**What you need to do**
The lines wanted are those in the data below that include "heart".

(Saved entries)
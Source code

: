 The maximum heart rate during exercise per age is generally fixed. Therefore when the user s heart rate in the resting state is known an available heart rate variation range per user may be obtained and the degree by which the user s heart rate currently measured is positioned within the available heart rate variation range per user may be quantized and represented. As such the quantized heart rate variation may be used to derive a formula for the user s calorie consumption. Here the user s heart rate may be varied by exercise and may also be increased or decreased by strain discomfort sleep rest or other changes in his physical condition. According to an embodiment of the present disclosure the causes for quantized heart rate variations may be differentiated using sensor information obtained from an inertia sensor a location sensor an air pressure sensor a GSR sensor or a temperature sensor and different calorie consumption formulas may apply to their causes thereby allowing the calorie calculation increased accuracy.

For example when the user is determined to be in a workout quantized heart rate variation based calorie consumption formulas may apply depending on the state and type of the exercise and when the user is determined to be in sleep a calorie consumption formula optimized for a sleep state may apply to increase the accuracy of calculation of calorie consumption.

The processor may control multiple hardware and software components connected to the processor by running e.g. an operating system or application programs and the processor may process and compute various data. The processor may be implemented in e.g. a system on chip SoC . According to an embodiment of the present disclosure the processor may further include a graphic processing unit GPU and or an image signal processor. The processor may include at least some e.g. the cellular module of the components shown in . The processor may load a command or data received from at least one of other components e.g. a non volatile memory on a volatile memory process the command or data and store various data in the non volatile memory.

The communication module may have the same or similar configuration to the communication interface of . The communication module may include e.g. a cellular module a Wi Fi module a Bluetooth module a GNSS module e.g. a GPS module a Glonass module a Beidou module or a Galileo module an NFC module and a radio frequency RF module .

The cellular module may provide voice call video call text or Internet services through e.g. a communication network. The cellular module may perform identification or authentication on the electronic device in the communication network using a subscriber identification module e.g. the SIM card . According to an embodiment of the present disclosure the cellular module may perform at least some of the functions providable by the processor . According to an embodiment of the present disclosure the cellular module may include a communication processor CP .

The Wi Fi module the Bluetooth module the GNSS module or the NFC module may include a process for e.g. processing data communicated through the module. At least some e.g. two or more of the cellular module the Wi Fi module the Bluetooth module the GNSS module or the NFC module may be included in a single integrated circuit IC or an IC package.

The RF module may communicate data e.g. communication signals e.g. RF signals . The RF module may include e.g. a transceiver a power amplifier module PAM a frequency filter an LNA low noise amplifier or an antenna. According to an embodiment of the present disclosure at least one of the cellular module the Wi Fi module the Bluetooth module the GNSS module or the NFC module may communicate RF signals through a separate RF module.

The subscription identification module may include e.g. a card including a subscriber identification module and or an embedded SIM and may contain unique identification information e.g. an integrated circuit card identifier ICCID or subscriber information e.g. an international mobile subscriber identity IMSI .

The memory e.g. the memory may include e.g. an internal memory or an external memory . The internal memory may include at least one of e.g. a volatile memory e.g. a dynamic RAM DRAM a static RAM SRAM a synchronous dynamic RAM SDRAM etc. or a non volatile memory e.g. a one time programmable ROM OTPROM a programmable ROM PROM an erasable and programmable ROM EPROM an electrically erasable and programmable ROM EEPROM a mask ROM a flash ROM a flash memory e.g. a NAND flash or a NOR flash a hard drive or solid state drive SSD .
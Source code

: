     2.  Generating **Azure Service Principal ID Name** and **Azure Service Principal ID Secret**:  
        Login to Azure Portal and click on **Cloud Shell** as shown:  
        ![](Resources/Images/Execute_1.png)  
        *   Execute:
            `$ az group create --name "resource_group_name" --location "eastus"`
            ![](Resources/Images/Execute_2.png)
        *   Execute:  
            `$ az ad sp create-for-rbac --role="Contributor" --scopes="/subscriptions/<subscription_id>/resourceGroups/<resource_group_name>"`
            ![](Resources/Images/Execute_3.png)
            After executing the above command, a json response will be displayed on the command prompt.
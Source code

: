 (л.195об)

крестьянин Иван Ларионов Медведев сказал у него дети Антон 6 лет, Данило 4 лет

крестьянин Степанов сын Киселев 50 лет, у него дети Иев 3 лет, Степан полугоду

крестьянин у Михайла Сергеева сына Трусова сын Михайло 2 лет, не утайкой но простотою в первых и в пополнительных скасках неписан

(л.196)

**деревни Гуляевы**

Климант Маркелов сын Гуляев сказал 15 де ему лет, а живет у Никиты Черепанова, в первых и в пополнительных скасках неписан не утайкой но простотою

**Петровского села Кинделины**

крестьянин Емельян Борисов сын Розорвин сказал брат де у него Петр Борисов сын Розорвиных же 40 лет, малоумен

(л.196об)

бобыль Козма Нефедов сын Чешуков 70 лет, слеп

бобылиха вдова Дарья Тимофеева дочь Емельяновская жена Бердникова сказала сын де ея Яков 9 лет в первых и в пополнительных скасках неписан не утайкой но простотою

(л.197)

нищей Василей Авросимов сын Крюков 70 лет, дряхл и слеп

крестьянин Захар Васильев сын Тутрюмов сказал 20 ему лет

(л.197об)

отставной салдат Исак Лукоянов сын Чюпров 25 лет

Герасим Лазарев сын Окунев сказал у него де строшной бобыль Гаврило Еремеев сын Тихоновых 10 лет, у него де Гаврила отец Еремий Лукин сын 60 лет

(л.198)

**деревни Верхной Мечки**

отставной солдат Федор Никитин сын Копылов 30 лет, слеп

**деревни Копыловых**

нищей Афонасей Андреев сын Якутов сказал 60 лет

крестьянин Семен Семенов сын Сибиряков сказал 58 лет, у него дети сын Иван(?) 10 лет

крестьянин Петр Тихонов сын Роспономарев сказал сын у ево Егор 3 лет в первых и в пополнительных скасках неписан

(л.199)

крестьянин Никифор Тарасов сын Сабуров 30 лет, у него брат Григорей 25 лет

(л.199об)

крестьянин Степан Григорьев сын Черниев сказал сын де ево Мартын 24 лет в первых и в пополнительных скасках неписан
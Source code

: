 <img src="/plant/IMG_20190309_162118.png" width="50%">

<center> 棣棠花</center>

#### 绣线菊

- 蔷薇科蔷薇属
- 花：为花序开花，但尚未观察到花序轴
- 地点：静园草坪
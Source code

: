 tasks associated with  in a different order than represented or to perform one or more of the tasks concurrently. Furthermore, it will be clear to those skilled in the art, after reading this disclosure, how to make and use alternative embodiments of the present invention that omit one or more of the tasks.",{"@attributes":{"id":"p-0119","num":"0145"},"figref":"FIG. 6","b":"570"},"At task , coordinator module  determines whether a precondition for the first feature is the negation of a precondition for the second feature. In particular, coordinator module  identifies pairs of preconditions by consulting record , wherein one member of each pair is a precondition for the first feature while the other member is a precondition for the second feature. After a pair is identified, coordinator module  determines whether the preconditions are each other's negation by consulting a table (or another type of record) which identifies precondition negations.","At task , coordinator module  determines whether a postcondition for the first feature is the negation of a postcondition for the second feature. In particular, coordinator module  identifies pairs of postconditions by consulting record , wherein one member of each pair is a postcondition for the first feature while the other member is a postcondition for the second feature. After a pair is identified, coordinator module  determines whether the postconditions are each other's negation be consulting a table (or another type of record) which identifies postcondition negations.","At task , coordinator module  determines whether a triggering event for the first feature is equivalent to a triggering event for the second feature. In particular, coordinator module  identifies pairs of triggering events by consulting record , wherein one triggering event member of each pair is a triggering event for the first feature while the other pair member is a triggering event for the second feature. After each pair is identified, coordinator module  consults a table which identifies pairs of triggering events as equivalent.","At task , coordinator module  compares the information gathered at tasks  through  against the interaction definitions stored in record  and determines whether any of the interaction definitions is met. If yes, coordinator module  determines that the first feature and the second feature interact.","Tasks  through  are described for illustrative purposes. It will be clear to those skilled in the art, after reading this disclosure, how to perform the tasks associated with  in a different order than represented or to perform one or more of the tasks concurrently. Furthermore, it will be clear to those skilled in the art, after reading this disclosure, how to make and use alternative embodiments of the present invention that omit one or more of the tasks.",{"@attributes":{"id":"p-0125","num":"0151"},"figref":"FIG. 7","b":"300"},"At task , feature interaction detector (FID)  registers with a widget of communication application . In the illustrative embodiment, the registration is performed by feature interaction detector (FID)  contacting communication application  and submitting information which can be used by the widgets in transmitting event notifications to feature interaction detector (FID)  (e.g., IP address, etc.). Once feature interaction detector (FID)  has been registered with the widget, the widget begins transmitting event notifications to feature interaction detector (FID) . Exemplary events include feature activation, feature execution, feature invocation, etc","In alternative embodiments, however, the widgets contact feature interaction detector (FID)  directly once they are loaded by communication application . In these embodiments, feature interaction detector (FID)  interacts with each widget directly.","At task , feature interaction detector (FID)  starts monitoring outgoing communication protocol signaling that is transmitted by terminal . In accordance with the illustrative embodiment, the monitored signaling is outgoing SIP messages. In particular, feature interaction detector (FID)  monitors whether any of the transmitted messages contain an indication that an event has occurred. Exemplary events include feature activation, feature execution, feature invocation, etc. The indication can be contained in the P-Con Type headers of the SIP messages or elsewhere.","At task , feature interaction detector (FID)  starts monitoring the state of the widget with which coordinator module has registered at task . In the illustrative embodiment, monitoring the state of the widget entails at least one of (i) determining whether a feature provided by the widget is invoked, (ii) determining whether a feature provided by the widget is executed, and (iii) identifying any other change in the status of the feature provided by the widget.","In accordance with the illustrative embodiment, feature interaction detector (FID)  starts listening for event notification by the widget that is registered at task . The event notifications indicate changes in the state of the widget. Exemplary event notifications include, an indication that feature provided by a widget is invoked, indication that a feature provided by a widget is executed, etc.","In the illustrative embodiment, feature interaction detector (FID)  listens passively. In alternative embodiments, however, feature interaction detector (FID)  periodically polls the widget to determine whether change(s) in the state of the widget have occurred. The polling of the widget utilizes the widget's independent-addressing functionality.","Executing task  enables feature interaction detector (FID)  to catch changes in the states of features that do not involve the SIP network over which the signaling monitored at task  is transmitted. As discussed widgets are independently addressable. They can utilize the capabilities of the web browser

**Task output**
: The maximum heart rate during exercise per age is generally fixed. Therefore when the user s heart rate in the resting state is known an available heart rate variation range per user may be obtained and the degree by which the user s heart rate currently measured is positioned within the available heart rate variation range per user may be quantized and represented. As such the quantized heart rate variation may be used to derive a formula for the user s calorie consumption. Here the user s heart rate may be varied by exercise and may also be increased or decreased by strain discomfort sleep rest or other changes in his physical condition. According to an embodiment of the present disclosure the causes for quantized heart rate variations may be differentiated using sensor information obtained from an inertia sensor a location sensor an air pressure sensor a GSR sensor or a temperature sensor and different calorie consumption formulas may apply to their causes thereby allowing the calorie calculation increased accuracy.
For example when the user is determined to be in a workout quantized heart rate variation based calorie consumption formulas may apply depending on the state and type of the exercise and when the user is determined to be in sleep a calorie consumption formula optimized for a sleep state may apply to increase the accuracy of calculation of calorie consumption.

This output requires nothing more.